The thing I missed most was fresh fruit, vegetables. I love fresh fruit and vegetables. And I missed my cat. I would have loved to be in space with just him by myself. I could have been in a great, big glass bubble and I would have been happy.
What could you see when you were in space?
I wanted to concentrate on that experience, to be able to look out the window and see the Earth underneath. And you go around it every 90 minutes. I looked down and I saw Egypt and the Nile’s delta and it’s just incredible, because it’s an incredible color. I would think about what an incredible opportunity this was, what an incredible adventure, and then I’d go and do all my work that I had to do with my experiments.
How long did it actually take you to train to go into space?
I joined NASA in 1987. I was in the first class of astronauts after the Challenger accident. There were two shuttles that got destroyed in flight: One was the Challenger and one was the Columbia. I was at NASA for six years. When I flew, I had to make a decision: What do I want to do with my time? So I spent a lot of time learning and contributing. As an astronaut, you also do work even when you’re not assigned to a crew. You support other people, space flights. You help to design experiments. I worked with a human research protocol. I helped work with the rhesus monkey project. As I told you, I worked at Kennedy Space Center getting the shuttle ready for launch. You do a lot of other things and you learn a lot. My task after I finished was to figure out what I wanted to do so I could take all that I learned at NASA and apply it to other things.
Why did you decide to leave NASA?
That was a really difficult decision. I can tell you, if we were going to Mars or the moon I would have sat there and twiddled my thumbs right in the corner — just let me get a chance to go. But I thought, here’s some other ways that I can help: I can help with people understanding why science and space exploration are so important to us on this planet. I became an environmental study professor at Dartmouth College, so I learned a lot about how to use remote sensing technology to help life here on Earth. I started a company that was looking at how to use space based technology to help people in developing countries.
What are some other things you have done?
Before I became an astronaut, I was an engineer as an undergraduate, I majored in African studies. I was a doctor; I took care of Peace Corps volunteers in Sierra Leone and Liberia. I worked in developing countries and I saw what happened in places where people didn’t have as much modernization as we do. I wanted to know how to make life better for everyone. I started an international science camp called The Earth We Share. I worked a lot with students on how to create science literacy. Sometimes you have a difficult decision: Do you stay in one place or do you use what you know to go and do more things? I wanted to go into more things. So life keeps evolving.
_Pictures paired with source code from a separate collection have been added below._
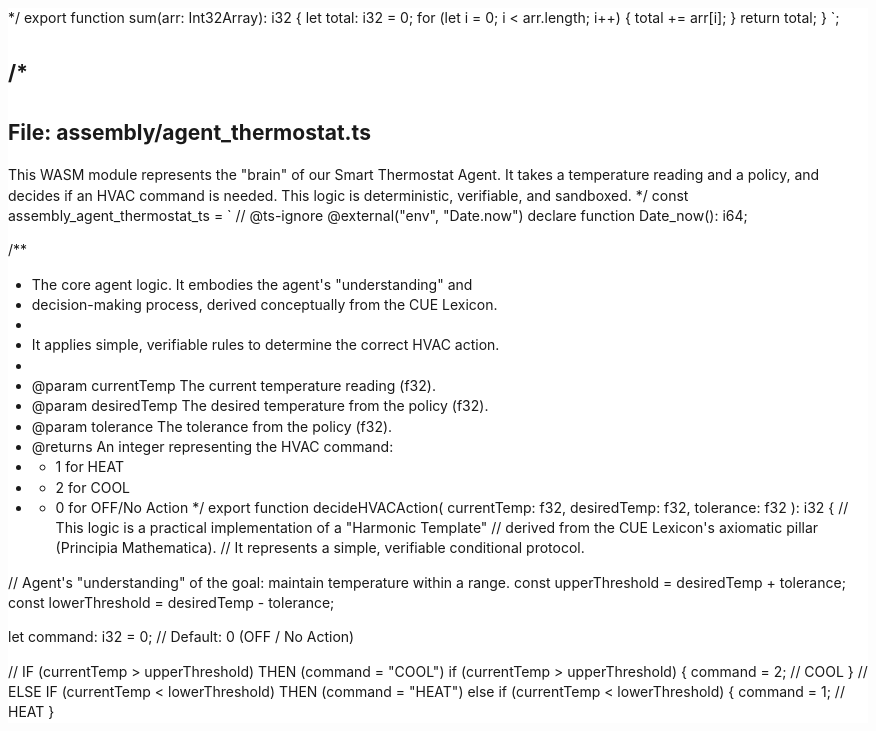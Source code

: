  */
export function sum(arr: Int32Array): i32 {
  let total: i32 = 0;
  for (let i = 0; i < arr.length; i++) {
    total += arr[i];
  }
  return total;
}
`;

/*
--------------------------------------------------------------------------------
File: assembly/agent_thermostat.ts
--------------------------------------------------------------------------------
This WASM module represents the "brain" of our Smart Thermostat Agent.
It takes a temperature reading and a policy, and decides if an HVAC command
is needed. This logic is deterministic, verifiable, and sandboxed.
*/
const assembly_agent_thermostat_ts = `
// @ts-ignore
@external("env", "Date.now")
declare function Date_now(): i64;

/**
 * The core agent logic. It embodies the agent's "understanding" and
 * decision-making process, derived conceptually from the CUE Lexicon.
 *
 * It applies simple, verifiable rules to determine the correct HVAC action.
 *
 * @param currentTemp The current temperature reading (f32).
 * @param desiredTemp The desired temperature from the policy (f32).
 * @param tolerance The tolerance from the policy (f32).
 * @returns An integer representing the HVAC command:
 * - 1 for HEAT
 * - 2 for COOL
 * - 0 for OFF/No Action
 */
export function decideHVACAction(
  currentTemp: f32,
  desiredTemp: f32,
  tolerance: f32
): i32 {
  // This logic is a practical implementation of a "Harmonic Template"
  // derived from the CUE Lexicon's axiomatic pillar (Principia Mathematica).
  // It represents a simple, verifiable conditional protocol.

  // Agent's "understanding" of the goal: maintain temperature within a range.
  const upperThreshold = desiredTemp + tolerance;
  const lowerThreshold = desiredTemp - tolerance;

  let command: i32 = 0; // Default: 0 (OFF / No Action)

  // IF (currentTemp > upperThreshold) THEN (command = "COOL")
  if (currentTemp > upperThreshold) {
    command = 2; // COOL
  }
  // ELSE IF (currentTemp < lowerThreshold) THEN (command = "HEAT")
  else if (currentTemp < lowerThreshold) {
    command = 1; // HEAT
  }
Even though I left the astronaut program, I continued to be able to do space exploration, and able to do it in terms of what I’m doing now here, with Mars, which is really great, or with 100 Year Starship, the other project that I worked on.
What kind of experiments did you conduct when you were on your space mission?
My flight was called a Spacelab. It was a laboratory mission. We carried up this lab and put it in the back of the shuttle. It was about the size of a school bus. It’s in the back of the shuttle in the payload bay. We had a series of experiments that were done with the Japanese space agency. Autogenic-feedback training, where you look at space adaptations and how you control your own response to weightlessness. When the body goes into weightlessness, a lot of things happen. You lose calcium from your bones because your bones no longer have the weight, the hold-up weight. You lose muscle mass; your heart deconditions because it doesn’t have to pump hard anymore. We wanted to understand what that looks like, what happens to the human body.